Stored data
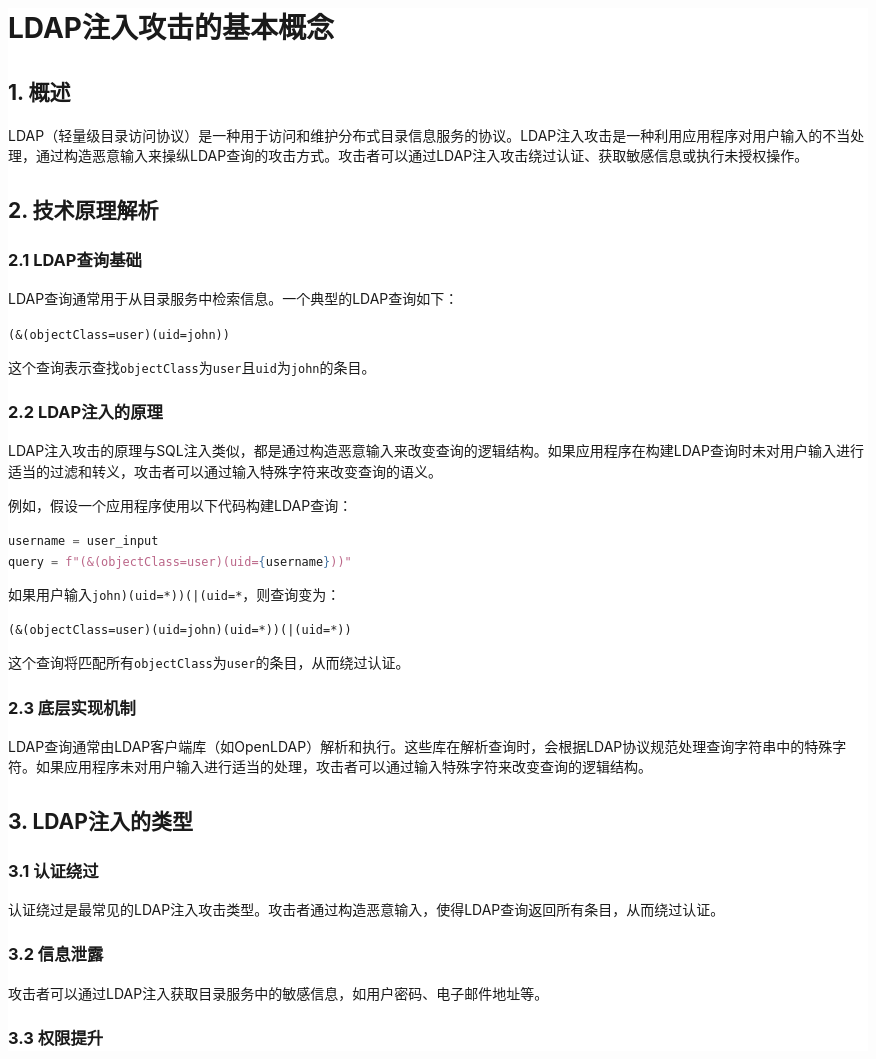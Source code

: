 # LDAP注入攻击的基本概念

## 1. 概述

LDAP（轻量级目录访问协议）是一种用于访问和维护分布式目录信息服务的协议。LDAP注入攻击是一种利用应用程序对用户输入的不当处理，通过构造恶意输入来操纵LDAP查询的攻击方式。攻击者可以通过LDAP注入攻击绕过认证、获取敏感信息或执行未授权操作。

## 2. 技术原理解析

### 2.1 LDAP查询基础

LDAP查询通常用于从目录服务中检索信息。一个典型的LDAP查询如下：

```ldap
(&(objectClass=user)(uid=john))
```

这个查询表示查找`objectClass`为`user`且`uid`为`john`的条目。

### 2.2 LDAP注入的原理

LDAP注入攻击的原理与SQL注入类似，都是通过构造恶意输入来改变查询的逻辑结构。如果应用程序在构建LDAP查询时未对用户输入进行适当的过滤和转义，攻击者可以通过输入特殊字符来改变查询的语义。

例如，假设一个应用程序使用以下代码构建LDAP查询：

```python
username = user_input
query = f"(&(objectClass=user)(uid={username}))"
```

如果用户输入`john)(uid=*))(|(uid=*`，则查询变为：

```ldap
(&(objectClass=user)(uid=john)(uid=*))(|(uid=*))
```

这个查询将匹配所有`objectClass`为`user`的条目，从而绕过认证。

### 2.3 底层实现机制

LDAP查询通常由LDAP客户端库（如OpenLDAP）解析和执行。这些库在解析查询时，会根据LDAP协议规范处理查询字符串中的特殊字符。如果应用程序未对用户输入进行适当的处理，攻击者可以通过输入特殊字符来改变查询的逻辑结构。

## 3. LDAP注入的类型

### 3.1 认证绕过

认证绕过是最常见的LDAP注入攻击类型。攻击者通过构造恶意输入，使得LDAP查询返回所有条目，从而绕过认证。

### 3.2 信息泄露

攻击者可以通过LDAP注入获取目录服务中的敏感信息，如用户密码、电子邮件地址等。

### 3.3 权限提升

→ WORK TO COMPLETE
Every line of the data that includes the word "从而绕过认证" should be copied.

→ SOLUTION
这个查询将匹配所有`objectClass`为`user`的条目，从而绕过认证。
认证绕过是最常见的LDAP注入攻击类型。攻击者通过构造恶意输入，使得LDAP查询返回所有条目，从而绕过认证。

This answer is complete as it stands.